-- Source records --
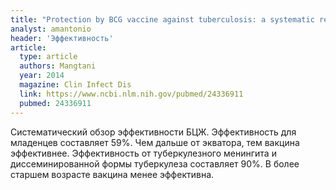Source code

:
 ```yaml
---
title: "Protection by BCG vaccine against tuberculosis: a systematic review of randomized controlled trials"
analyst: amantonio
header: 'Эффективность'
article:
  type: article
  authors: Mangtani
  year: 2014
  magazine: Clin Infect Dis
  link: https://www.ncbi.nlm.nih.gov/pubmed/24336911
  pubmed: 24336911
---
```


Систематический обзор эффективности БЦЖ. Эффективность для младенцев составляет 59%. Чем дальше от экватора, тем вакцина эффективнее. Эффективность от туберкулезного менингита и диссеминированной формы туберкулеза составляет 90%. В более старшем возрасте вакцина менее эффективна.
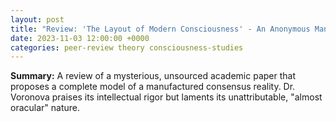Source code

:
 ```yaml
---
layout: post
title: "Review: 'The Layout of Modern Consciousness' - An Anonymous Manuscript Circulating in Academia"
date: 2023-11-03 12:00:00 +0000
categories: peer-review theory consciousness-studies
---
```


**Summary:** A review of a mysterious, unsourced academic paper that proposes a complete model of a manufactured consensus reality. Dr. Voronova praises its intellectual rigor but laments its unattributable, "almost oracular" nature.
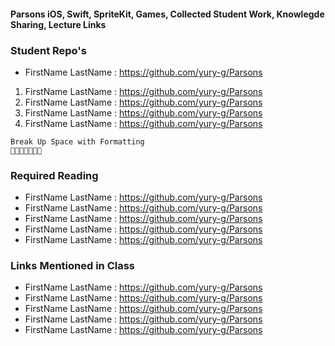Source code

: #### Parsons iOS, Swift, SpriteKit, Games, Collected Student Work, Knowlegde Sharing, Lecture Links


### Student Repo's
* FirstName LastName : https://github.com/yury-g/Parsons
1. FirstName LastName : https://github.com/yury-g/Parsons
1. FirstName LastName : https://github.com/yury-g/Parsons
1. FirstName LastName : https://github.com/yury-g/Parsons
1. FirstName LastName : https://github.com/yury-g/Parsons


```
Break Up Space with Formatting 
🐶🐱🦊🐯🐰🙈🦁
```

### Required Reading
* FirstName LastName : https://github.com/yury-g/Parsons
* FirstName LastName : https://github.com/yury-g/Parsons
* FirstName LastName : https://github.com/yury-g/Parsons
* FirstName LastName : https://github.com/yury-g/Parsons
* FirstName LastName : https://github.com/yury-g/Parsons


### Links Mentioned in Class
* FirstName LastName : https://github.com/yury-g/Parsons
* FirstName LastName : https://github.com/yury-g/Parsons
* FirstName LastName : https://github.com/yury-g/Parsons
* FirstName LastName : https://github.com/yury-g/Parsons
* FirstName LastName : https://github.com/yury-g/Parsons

-- What is expected --
Output all the data, exactly, without images.

-- Response --
Source code

:
 ```yaml
---
title: "Protection by BCG vaccine against tuberculosis: a systematic review of randomized controlled trials"
analyst: amantonio
header: 'Эффективность'
article:
  type: article
  authors: Mangtani
  year: 2014
  magazine: Clin Infect Dis
  link: https://www.ncbi.nlm.nih.gov/pubmed/24336911
  pubmed: 24336911
---
```


Систематический обзор эффективности БЦЖ. Эффективность для младенцев составляет 59%. Чем дальше от экватора, тем вакцина эффективнее. Эффективность от туберкулезного менингита и диссеминированной формы туберкулеза составляет 90%. В более старшем возрасте вакцина менее эффективна.
Source code

:
 ```yaml
---
layout: post
title: "Review: 'The Layout of Modern Consciousness' - An Anonymous Manuscript Circulating in Academia"
date: 2023-11-03 12:00:00 +0000
categories: peer-review theory consciousness-studies
---
```


**Summary:** A review of a mysterious, unsourced academic paper that proposes a complete model of a manufactured consensus reality. Dr. Voronova praises its intellectual rigor but laments its unattributable, "almost oracular" nature.
Source code

: #### Parsons iOS, Swift, SpriteKit, Games, Collected Student Work, Knowlegde Sharing, Lecture Links


### Student Repo's
* FirstName LastName : https://github.com/yury-g/Parsons
1. FirstName LastName : https://github.com/yury-g/Parsons
1. FirstName LastName : https://github.com/yury-g/Parsons
1. FirstName LastName : https://github.com/yury-g/Parsons
1. FirstName LastName : https://github.com/yury-g/Parsons


```
Break Up Space with Formatting 
🐶🐱🦊🐯🐰🙈🦁
```

### Required Reading
* FirstName LastName : https://github.com/yury-g/Parsons
* FirstName LastName : https://github.com/yury-g/Parsons
* FirstName LastName : https://github.com/yury-g/Parsons
* FirstName LastName : https://github.com/yury-g/Parsons
* FirstName LastName : https://github.com/yury-g/Parsons


### Links Mentioned in Class
* FirstName LastName : https://github.com/yury-g/Parsons
* FirstName LastName : https://github.com/yury-g/Parsons
* FirstName LastName : https://github.com/yury-g/Parsons
* FirstName LastName : https://github.com/yury-g/Parsons
* FirstName LastName : https://github.com/yury-g/Parsons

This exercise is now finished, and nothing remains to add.